Irvin was the Cowboys’ loquacious and bombastic leader who doubled as the best receiver in franchise history; Griffin the street-smart and charismatic persona that rocketed from a meteorologist in Wichita Falls to pre-TMZ Harvey Levin.

It was 24 years ago – during TV ratings’ “sweeps” week – that NBC5 aired Griffin’s “Tarnished Star” expose. Leading the 10 p.m. newscast for six consecutive nights, the series centered on a hidden-camera investigation of Irvin. The series won Griffin awards and earned Irvin a seven-game suspension. But Griffin followed it up with a story about a rape charge.

That story imploded, Griffin was fired and the Cowboys players each won $1.1 million settlements from NBC5.

These days Griffin, now 61 and a cancer survivor, has moved back to his native Pittsburgh where he hosts a daily radio talk show and has launched a do-good charity, Sparkt.

“I don’t necessarily regret it,” Griffin says now of his days investigating the Cowboys. “But could me and the station have handled it all better? Of course. In retrospect, it wasn’t worth it. I grew up. I’m a better man now.”

*Now that I’m again working out, I realize I did a horrible job of working in. Hello, “binge butt.”

*Hot.

*Not.

*Best Cowboys’ all-time basketball players:

1. Cornell Green – 5 Pro Bowls

2. LeBron James* - Because he was never actually a Cowboy

3. Terrell Owens* – Because he stood on the star

4. Preston Pearson – 24th all-time in catches

5. Martellus Bennett – Flourished after leaving town

6. Pete Gent – Better known for authoring North Dallas Forty

7. Percy Howard – Only NFL catch was TD in Super Bowl X

8. Rico Gathers – Great athleticism + sure hands = 3 career catches

9. Pat Riley – Shrewd career choice begat 5 NBA titles

*Not that it means a damn thing – Greggo and I once made the list for crying out loud – but The Fan’s Shan & RJ is ranked No. 19 on Talkers.com’s “Heavy Hundred” of the country’s most influential sports talk-radio shows. Their morning show competition – The Ticket’s Dunham & Miller – is No. 20.

*Day 75 without sports … Headlines only a pandemic could spawn: A priest used a squirt gun to spray holy water on congregants … A South Korean football club apologized for filling its fan-less stands with sex dolls … A Maryland restaurant is using inner tubes to encourage social-distancing.

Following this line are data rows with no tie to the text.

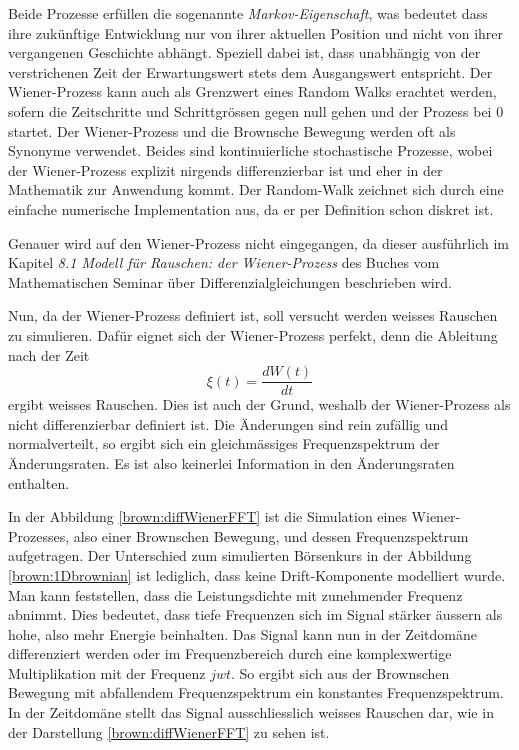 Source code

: Beide Prozesse erfüllen die sogenannte \textit{Markov-Eigenschaft}, was bedeutet dass ihre zukünftige Entwicklung nur von ihrer aktuellen Position und nicht von ihrer vergangenen Geschichte abhängt. Speziell dabei ist, dass unabhängig von der verstrichenen Zeit der Erwartungswert stets dem Ausgangswert entspricht. Der Wiener-Prozess kann auch als Grenzwert eines Random Walks erachtet werden, sofern die Zeitschritte und Schrittgrössen gegen null gehen und der Prozess bei 0 startet. Der Wiener-Prozess und die Brownsche Bewegung werden oft als Synonyme verwendet. Beides sind kontinuierliche stochastische Prozesse, wobei der Wiener-Prozess explizit nirgends differenzierbar ist und eher in der Mathematik zur Anwendung kommt. Der Random-Walk zeichnet sich durch eine einfache numerische Implementation aus, da er per Definition schon diskret ist.


Genauer wird auf den Wiener-Prozess nicht eingegangen, da dieser ausführlich im Kapitel \textit{8.1 Modell für Rauschen: der Wiener-Prozess} des Buches \cite{brown:Differenzialgleichungen} vom Mathematischen Seminar über Differenzialgleichungen beschrieben wird.


Nun, da der Wiener-Prozess definiert ist, soll versucht werden weisses Rauschen zu simulieren. Dafür eignet sich der Wiener-Prozess perfekt, denn die Ableitung nach der Zeit
\begin{equation}
	\xi(t) = \frac{dW(t)}{dt}
\end{equation}
ergibt weisses Rauschen. Dies ist auch der Grund, weshalb der Wiener-Prozess als nicht differenzierbar definiert ist. Die Änderungen sind rein zufällig und normalverteilt, so ergibt sich ein gleichmässiges Frequenzspektrum der Änderungsraten. Es ist also keinerlei Information in den Änderungsraten enthalten.


In der Abbildung \ref{brown:diffWienerFFT} ist die Simulation eines Wiener-Prozesses, also einer Brownschen Bewegung, und dessen Frequenzspektrum aufgetragen. Der Unterschied zum simulierten Börsenkurs in der Abbildung \ref{brown:1Dbrownian} ist lediglich, dass keine Drift-Komponente modelliert wurde. Man kann feststellen, dass die Leistungsdichte mit zunehmender Frequenz abnimmt. Dies bedeutet, dass tiefe Frequenzen sich im Signal stärker äussern als hohe, also mehr Energie beinhalten. Das Signal kann nun in der Zeitdomäne differenziert werden oder im Frequenzbereich durch eine komplexwertige Multiplikation mit der Frequenz $ jwt $. So ergibt sich aus der Brownschen Bewegung mit abfallendem Frequenzspektrum ein konstantes Frequenzspektrum. In der Zeitdomäne stellt das Signal ausschliesslich weisses Rauschen dar, wie in der Darstellung \ref{brown:diffWienerFFT} zu sehen ist.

*If Dak is going to make elite quarterback money, he needs to play his best against the best. In 2019 he was 7-2 against non-playoff teams with a TD-INT ratio of 22-3, but only 1-6 against playoff teams with 8-8. He was also only the second quarterback in NFL history to throw 30 touchdowns without authoring a game-winning drive in the final five minutes of the fourth quarter.

*If your home is equipped with security cams, take note. Two class-action federal lawsuits were filed against ADT this week after an employee spied 220 DFW families by hacking their security cameras. Customers who were spied on included minors while nude, and a Homeland Security employee.

*Day 76 without sports … I stumbled upon a 1972 Ringling Bros. Circus poster I wanted to frame and hang in media room. Naïve to this racket, I took it to Michael’s for framing. Proposed cost: $258. Two-hundred fifty-eight. Needless to say, it’s now hanging via four thumbtacks.

*Good as Last Dance was – and it was amazing – there were two notable omissions: 1. Where was Juanita, Jordan’s wife of 17 years (including throughout the 1990s)?; 2. What was the topping on the poisonous pizza? Why were there five delivery guys? And who sits in a hotel room late at night to watch Jordan eat an entire pizza without stealing a slice?

Director Jason Hehir actually said Jordan spit on the pizza to prevent his buddies from sharing. And, for what it’s worth, the former manager of the pizza joint in question says the entire story is “total crap.”

*Another in a long line of COVID-19 company casualties: Fort Worth-based Pier 1 Imports. Bankrupt. What will become of all those wicker chairs?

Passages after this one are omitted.